The Hyperbaric Unit at Nebraska Medicine is equipped with four monoplace chambers capable of treating patients at pressures up to 3.0 ATA. The unit is staffed by hyperbaric trained critical care nurses, and is located immediately adjacent to an ICU. As such, the Nebraska Medicine specialists are capable of both treating walk-in outpatients as well as those requiring intensive critical care support. Although available 24/7 for emergent conditions, the unit routinely runs four shifts a day, with the majority of patients treated once daily five days a week.
HBO is viewed as the primary treatment for only three conditions: (1) acute carbon monoxide intoxication, (2) decompression sickness (bends), and air emboli (air bubbles within the vascular system).
For all other conditions, HBO is viewed as adjunctive therapy to the traditionally accepted mandates of care: adequate debridement and wound care, pressure off loading, edema control, nutrition, wound care, appropriate antibiotics, etc.

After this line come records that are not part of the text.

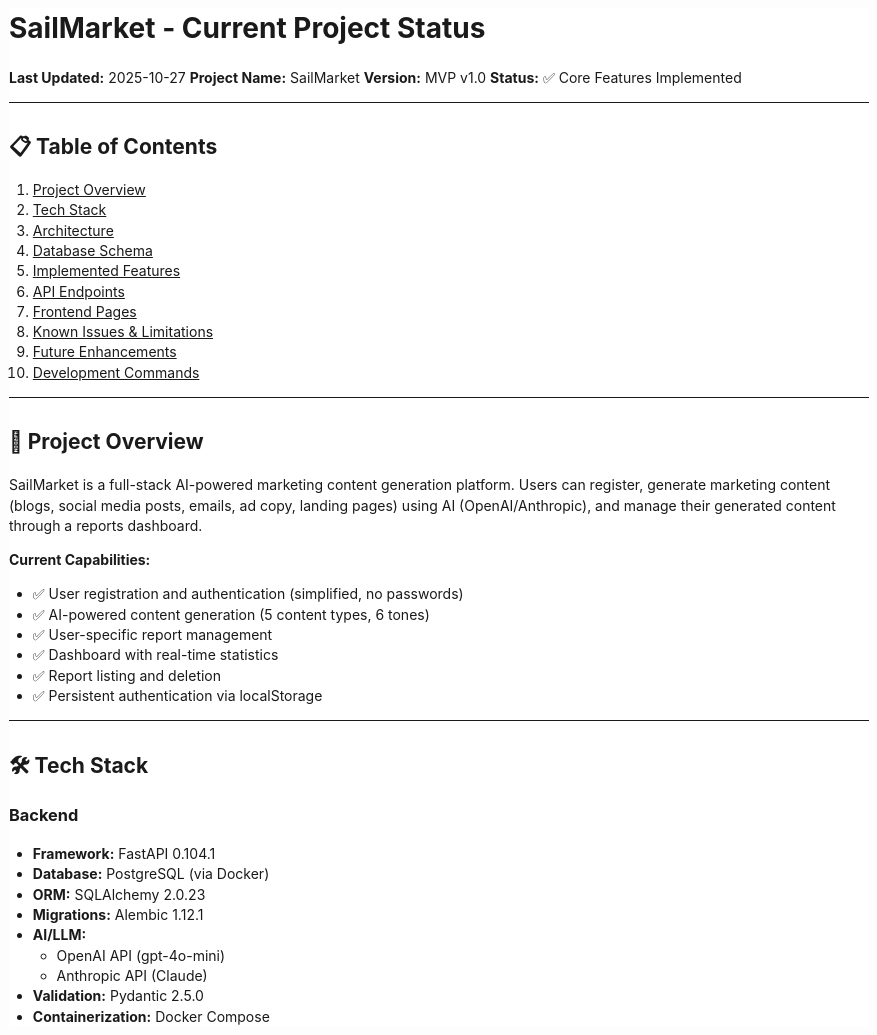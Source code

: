 # SailMarket - Current Project Status

**Last Updated:** 2025-10-27
**Project Name:** SailMarket
**Version:** MVP v1.0
**Status:** ✅ Core Features Implemented

---

## 📋 Table of Contents

1. [Project Overview](#project-overview)
2. [Tech Stack](#tech-stack)
3. [Architecture](#architecture)
4. [Database Schema](#database-schema)
5. [Implemented Features](#implemented-features)
6. [API Endpoints](#api-endpoints)
7. [Frontend Pages](#frontend-pages)
8. [Known Issues & Limitations](#known-issues--limitations)
9. [Future Enhancements](#future-enhancements)
10. [Development Commands](#development-commands)

---

## 🎯 Project Overview

SailMarket is a full-stack AI-powered marketing content generation platform. Users can register, generate marketing content (blogs, social media posts, emails, ad copy, landing pages) using AI (OpenAI/Anthropic), and manage their generated content through a reports dashboard.

**Current Capabilities:**
- ✅ User registration and authentication (simplified, no passwords)
- ✅ AI-powered content generation (5 content types, 6 tones)
- ✅ User-specific report management
- ✅ Dashboard with real-time statistics
- ✅ Report listing and deletion
- ✅ Persistent authentication via localStorage

---

## 🛠️ Tech Stack

### Backend
- **Framework:** FastAPI 0.104.1
- **Database:** PostgreSQL (via Docker)
- **ORM:** SQLAlchemy 2.0.23
- **Migrations:** Alembic 1.12.1
- **AI/LLM:**
  - OpenAI API (gpt-4o-mini)
  - Anthropic API (Claude)
- **Validation:** Pydantic 2.5.0
- **Containerization:** Docker Compose
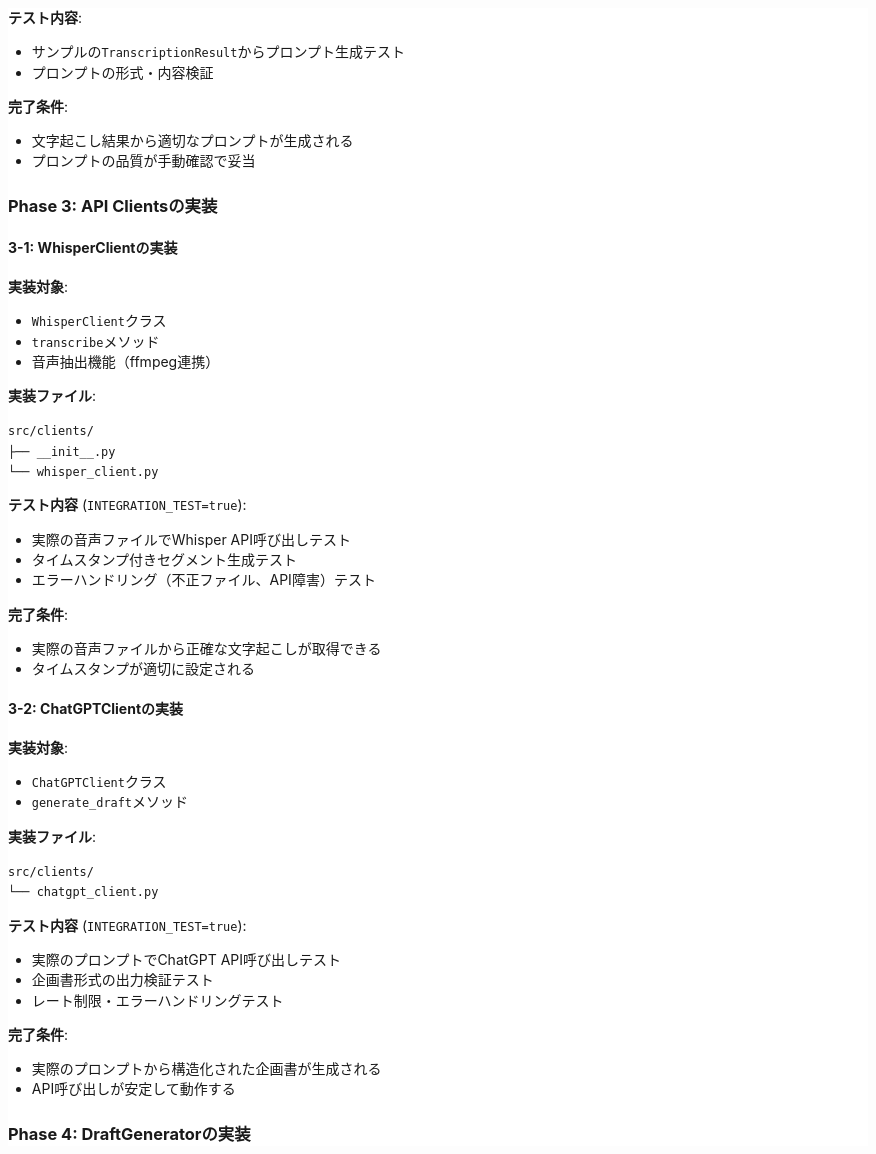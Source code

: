 **テスト内容**:
- サンプルの`TranscriptionResult`からプロンプト生成テスト
- プロンプトの形式・内容検証

**完了条件**:
- 文字起こし結果から適切なプロンプトが生成される
- プロンプトの品質が手動確認で妥当

### Phase 3: API Clientsの実装

#### 3-1: WhisperClientの実装

**実装対象**:
- `WhisperClient`クラス
- `transcribe`メソッド
- 音声抽出機能（ffmpeg連携）

**実装ファイル**:
```
src/clients/
├── __init__.py
└── whisper_client.py
```

**テスト内容** (`INTEGRATION_TEST=true`):
- 実際の音声ファイルでWhisper API呼び出しテスト
- タイムスタンプ付きセグメント生成テスト
- エラーハンドリング（不正ファイル、API障害）テスト

**完了条件**:
- 実際の音声ファイルから正確な文字起こしが取得できる
- タイムスタンプが適切に設定される

#### 3-2: ChatGPTClientの実装

**実装対象**:
- `ChatGPTClient`クラス
- `generate_draft`メソッド

**実装ファイル**:
```
src/clients/
└── chatgpt_client.py
```

**テスト内容** (`INTEGRATION_TEST=true`):
- 実際のプロンプトでChatGPT API呼び出しテスト
- 企画書形式の出力検証テスト
- レート制限・エラーハンドリングテスト

**完了条件**:
- 実際のプロンプトから構造化された企画書が生成される
- API呼び出しが安定して動作する

### Phase 4: DraftGeneratorの実装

The following conditions have been approved and are endorsed by the Undersea and Hyperbaric Medicine Society (UHMS) as appropriate for treatment with HBO: (1) Clostridial myonecrosis – gas gangrene, (2) Necrotizing Soft Tissue Infections, (3) Refractory Chronic Osteomyelitis, (4) Compromised Flaps & Grafts, (5) Diabetes Mellitus – with lower extremity problem wounds refractory to conventional management for > 30 days, Wagner III-IV, (6) Delayed Radiation Injury – to Soft Tissues and Bone including radiation cystitis, radiation caries, colorectal radiation enteritis, or any chronic non-resolving chronic wound within a prior area of radiation, (7) Crush Injury – Skeletal Muscle Compartment Syndromes, (8) Intracranial Abscess, (9) Idiopathic Sudden Sensorineural Hearing Loss, (10) Exceptional Blood Loss Anemia, and (11) Thermal Burns.
The risks and side effects associated with HBO therapy are few. They include: confinement anxiety; barotrauma to the ears sinuses and potentially the lungs; fire (controlled by rigid adherence to strict safety protocols), rare oxygen induced seizures; and occasional transient reversible changes in vision. All in all, it is extremely well tolerated with minimum risks.